NOTE:  Unexpectedly, Rep. Bono Mack (R-CA) voted “yes” — and the bill passed 33-25!  She later said, “While I still have significant concerns about this bill, particularly with regard to its cost and its failure to recognize innovative technologies like advanced nuclear energy, I believe this is the right direction for our district, for our nation and for our future.”

UPDATE:  Al Gore’s statement is at the end.  The New York Times labels Waxman-Markey “the most ambitious energy and global warming legislation ever debated in Congress.”

Every journey of a 1000 miles begins with a single step — including stopping human-caused global warming at “safe levels,” as close as possible to 2°C.  Many people have asked me how I can reconcile my climate science realism, which demands far stronger action than the Waxman-Markey bill requires, and my climate politics realism, which has led me to strongly advocate passage of this flawed bill.

The short answer is that Waxman-Markey is the only game in town.  If it fails, I see no chance whatsoever of stabilizing anywhere near 350 to 450 ppm since serious U.S. action would certainly be off the table for years, the effort to jumpstart the clean energy economy in this country would stall, the international negotiating process would fall apart, and any chance of a deal with China would be dead.  Warming of 5°C or more by century’s end would be all but inevitable, with 850 to 1000+ ppm.  If Waxman-Markey becomes law, then I see a genuine 10% to 20% chance of averting catastrophe — not high, but not zero.

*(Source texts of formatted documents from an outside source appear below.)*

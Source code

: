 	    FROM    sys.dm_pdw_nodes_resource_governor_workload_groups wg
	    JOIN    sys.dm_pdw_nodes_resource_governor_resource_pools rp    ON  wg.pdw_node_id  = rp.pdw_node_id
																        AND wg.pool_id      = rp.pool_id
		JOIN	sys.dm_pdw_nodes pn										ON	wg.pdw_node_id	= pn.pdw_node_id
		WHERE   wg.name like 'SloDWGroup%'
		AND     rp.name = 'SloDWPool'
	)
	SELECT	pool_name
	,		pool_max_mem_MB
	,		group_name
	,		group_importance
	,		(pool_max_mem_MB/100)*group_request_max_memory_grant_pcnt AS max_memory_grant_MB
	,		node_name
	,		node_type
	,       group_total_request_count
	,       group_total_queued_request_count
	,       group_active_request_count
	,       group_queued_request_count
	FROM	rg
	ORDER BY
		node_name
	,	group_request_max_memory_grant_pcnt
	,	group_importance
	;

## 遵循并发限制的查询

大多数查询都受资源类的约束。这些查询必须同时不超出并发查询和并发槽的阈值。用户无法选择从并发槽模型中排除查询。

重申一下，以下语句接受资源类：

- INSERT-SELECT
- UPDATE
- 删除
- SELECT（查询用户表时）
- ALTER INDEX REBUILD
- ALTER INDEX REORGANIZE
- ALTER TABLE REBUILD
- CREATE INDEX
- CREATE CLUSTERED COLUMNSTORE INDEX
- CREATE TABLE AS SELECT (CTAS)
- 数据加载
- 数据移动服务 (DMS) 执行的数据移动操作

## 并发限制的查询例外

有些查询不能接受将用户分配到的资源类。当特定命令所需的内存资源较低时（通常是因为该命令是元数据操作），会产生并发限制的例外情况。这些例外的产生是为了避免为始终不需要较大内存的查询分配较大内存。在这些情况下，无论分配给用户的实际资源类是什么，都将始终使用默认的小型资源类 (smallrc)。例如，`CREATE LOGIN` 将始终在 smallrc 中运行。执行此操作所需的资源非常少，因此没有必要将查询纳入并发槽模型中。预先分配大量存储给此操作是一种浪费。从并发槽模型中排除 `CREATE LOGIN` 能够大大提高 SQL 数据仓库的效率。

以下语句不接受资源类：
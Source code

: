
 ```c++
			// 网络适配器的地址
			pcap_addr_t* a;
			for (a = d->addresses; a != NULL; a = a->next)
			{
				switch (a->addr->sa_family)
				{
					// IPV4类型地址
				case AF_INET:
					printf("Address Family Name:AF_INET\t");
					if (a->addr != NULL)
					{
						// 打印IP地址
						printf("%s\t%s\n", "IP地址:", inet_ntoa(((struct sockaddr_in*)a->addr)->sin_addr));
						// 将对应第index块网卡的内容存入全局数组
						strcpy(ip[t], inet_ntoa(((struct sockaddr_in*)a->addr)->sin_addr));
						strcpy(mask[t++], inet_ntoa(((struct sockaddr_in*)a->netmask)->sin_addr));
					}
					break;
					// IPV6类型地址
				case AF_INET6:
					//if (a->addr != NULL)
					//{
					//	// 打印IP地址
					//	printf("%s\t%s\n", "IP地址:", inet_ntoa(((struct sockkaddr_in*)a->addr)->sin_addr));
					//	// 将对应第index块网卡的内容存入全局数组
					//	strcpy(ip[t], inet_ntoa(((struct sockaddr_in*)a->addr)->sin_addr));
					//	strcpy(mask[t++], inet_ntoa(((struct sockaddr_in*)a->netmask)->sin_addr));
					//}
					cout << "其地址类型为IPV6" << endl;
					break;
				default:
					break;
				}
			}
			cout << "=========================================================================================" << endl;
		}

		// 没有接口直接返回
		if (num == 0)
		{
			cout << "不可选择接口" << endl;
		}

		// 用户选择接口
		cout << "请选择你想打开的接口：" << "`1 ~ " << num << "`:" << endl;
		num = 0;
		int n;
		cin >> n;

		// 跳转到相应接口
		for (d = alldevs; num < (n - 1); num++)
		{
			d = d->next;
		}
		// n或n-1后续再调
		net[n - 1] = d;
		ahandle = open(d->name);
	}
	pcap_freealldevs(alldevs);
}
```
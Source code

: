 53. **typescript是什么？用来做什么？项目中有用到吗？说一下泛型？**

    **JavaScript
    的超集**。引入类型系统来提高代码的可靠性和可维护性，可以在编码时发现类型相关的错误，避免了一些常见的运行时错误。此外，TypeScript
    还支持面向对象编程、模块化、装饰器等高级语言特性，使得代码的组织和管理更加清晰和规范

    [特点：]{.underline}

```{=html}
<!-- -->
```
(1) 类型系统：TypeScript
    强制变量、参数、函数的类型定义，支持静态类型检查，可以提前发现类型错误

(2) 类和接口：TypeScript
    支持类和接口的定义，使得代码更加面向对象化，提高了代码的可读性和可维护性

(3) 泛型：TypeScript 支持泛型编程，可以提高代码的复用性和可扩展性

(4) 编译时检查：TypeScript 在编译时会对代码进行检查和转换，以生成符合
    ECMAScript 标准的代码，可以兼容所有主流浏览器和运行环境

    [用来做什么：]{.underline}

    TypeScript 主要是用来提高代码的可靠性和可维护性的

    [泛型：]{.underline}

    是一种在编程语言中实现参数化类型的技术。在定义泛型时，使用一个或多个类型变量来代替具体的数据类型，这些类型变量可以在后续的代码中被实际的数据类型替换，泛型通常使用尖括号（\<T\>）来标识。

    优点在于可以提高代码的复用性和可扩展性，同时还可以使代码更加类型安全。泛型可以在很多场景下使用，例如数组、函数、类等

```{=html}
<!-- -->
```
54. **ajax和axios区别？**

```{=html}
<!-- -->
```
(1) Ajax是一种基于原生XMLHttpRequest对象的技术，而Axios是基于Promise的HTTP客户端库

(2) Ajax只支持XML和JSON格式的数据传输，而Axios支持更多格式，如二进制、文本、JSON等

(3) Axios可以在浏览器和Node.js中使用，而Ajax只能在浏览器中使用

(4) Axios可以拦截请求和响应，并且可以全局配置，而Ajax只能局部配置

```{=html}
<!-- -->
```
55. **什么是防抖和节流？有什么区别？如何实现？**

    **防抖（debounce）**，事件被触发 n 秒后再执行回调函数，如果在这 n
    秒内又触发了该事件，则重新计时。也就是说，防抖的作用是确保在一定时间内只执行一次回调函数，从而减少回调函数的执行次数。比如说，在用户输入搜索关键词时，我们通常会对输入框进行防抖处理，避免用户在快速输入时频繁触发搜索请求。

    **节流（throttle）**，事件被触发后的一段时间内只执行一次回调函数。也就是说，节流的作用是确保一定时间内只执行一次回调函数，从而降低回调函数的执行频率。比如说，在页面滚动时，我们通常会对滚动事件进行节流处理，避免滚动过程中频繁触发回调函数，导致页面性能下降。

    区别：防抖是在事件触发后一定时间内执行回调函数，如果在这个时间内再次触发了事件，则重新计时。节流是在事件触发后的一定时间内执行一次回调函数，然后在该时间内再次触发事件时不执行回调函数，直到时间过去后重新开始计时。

Today was the first genuine step that the U.S. House of Representatives has ever taken on climate.  And since the Committee is stuffed with members representing traditional (i.e. polluting) energy industries, it shouldn’t be harder for the full House to pass this bill than it was for the committee.  That said, the House GOP leadership is certainly much savvier than Joe Barton (see here) — and agricultural and other interest groups have yet to flex their muscle.  Much work remains keep the bill as strong as possible even in the House.

For climate politics realists, it will be a staggering achievement if, in 12 months or so, an energy and climate bill that looks something like Waxman-Markey is signed into law by President Obama.  After all, the United States hasn’t enacted a major economy-wide clean air bill since the Clean Air Act amendments of 1990.  And that bill had a cap-and-trade system where 97% of the permits were given to polluters.  And it focused on direct, short-term health threats to Americans.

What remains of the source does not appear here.